**DATA TO EXAMINE:**
>>>
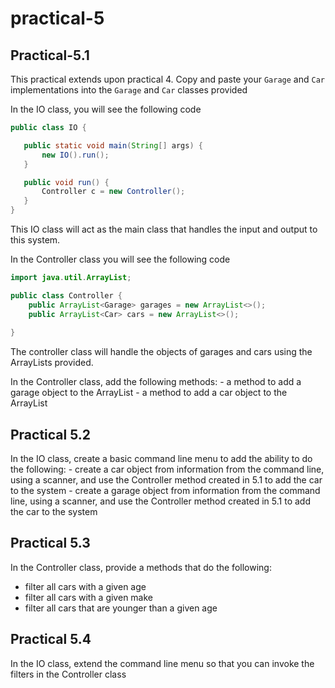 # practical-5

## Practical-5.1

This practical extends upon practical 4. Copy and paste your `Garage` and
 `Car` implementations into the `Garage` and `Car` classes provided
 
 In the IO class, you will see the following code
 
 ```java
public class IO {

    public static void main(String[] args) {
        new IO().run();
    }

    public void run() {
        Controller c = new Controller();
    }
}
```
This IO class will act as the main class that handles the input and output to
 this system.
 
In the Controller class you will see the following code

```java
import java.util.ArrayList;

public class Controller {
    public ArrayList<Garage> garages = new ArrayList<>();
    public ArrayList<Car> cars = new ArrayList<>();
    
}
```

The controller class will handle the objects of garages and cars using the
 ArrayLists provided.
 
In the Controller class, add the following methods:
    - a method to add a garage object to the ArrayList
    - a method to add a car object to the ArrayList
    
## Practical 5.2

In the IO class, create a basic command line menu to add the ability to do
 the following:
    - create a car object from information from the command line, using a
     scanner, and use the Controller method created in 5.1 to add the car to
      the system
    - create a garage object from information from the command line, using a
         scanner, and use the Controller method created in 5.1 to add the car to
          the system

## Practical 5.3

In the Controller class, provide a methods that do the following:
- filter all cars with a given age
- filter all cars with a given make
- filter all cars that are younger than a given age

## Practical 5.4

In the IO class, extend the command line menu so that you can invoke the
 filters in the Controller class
<<<
>>>
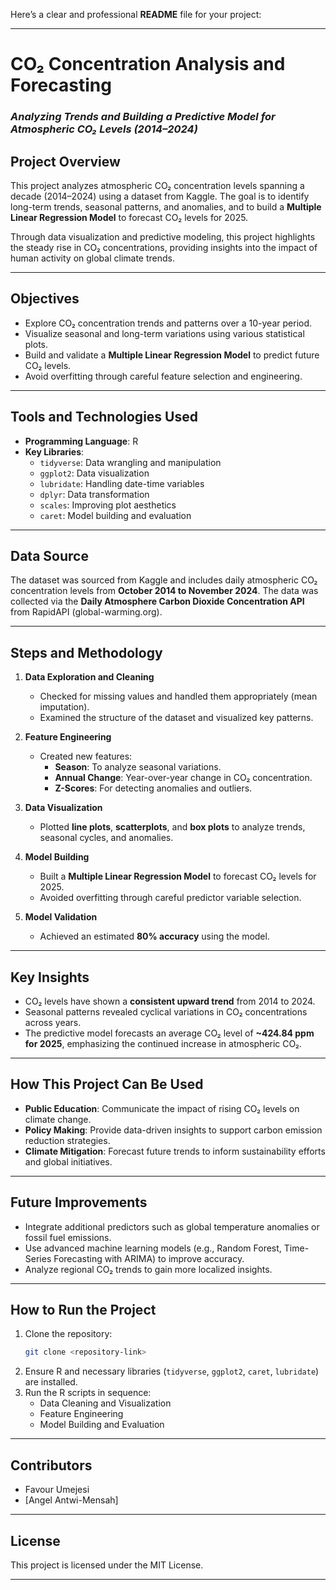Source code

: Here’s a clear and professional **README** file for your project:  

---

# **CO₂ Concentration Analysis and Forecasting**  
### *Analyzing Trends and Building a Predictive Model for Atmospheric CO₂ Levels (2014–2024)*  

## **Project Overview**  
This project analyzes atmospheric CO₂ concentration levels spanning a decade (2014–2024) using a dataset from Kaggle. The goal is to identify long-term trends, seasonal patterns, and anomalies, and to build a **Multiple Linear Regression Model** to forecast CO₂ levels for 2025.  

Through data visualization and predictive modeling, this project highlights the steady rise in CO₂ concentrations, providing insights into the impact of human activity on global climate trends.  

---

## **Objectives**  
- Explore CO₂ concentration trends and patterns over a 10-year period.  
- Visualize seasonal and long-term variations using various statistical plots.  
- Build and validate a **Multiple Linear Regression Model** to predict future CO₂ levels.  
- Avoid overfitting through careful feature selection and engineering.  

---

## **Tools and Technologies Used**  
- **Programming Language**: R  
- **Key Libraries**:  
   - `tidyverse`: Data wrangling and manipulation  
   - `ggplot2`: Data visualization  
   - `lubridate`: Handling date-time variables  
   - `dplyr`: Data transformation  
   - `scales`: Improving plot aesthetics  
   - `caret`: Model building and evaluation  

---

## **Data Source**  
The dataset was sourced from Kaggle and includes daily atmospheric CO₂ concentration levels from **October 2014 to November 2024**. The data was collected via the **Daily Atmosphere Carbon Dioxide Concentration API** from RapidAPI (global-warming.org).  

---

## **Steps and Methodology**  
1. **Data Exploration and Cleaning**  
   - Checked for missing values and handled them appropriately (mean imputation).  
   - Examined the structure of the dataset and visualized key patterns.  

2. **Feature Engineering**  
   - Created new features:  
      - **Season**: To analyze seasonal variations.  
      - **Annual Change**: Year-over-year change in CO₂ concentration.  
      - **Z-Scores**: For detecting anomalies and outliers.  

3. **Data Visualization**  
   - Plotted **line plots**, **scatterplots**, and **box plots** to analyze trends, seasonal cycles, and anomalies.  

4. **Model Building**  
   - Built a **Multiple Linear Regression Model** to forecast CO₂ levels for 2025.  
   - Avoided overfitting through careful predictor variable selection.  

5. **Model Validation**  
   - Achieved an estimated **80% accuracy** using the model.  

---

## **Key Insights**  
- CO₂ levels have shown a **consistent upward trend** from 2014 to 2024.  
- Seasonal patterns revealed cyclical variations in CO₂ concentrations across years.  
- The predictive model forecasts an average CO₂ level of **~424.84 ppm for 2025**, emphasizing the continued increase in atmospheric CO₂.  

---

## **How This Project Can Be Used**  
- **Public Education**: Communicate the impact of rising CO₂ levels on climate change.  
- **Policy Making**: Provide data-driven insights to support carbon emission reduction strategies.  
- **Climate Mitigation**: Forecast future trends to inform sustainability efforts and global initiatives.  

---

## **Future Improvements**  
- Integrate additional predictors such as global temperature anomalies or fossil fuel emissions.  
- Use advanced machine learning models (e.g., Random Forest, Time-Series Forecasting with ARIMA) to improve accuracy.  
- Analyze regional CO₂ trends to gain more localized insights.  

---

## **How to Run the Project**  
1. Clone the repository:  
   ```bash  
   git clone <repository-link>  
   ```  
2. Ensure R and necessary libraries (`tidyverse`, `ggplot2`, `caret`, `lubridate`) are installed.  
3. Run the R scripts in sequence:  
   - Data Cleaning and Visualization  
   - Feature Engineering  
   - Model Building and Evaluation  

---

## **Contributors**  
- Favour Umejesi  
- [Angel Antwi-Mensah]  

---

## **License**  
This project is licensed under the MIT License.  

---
<<<
**TASK DETAILS:** Every line of the material above that contains "Kaggle" should be counted; give the total only.

**EXERCISE RESPONSE:** 2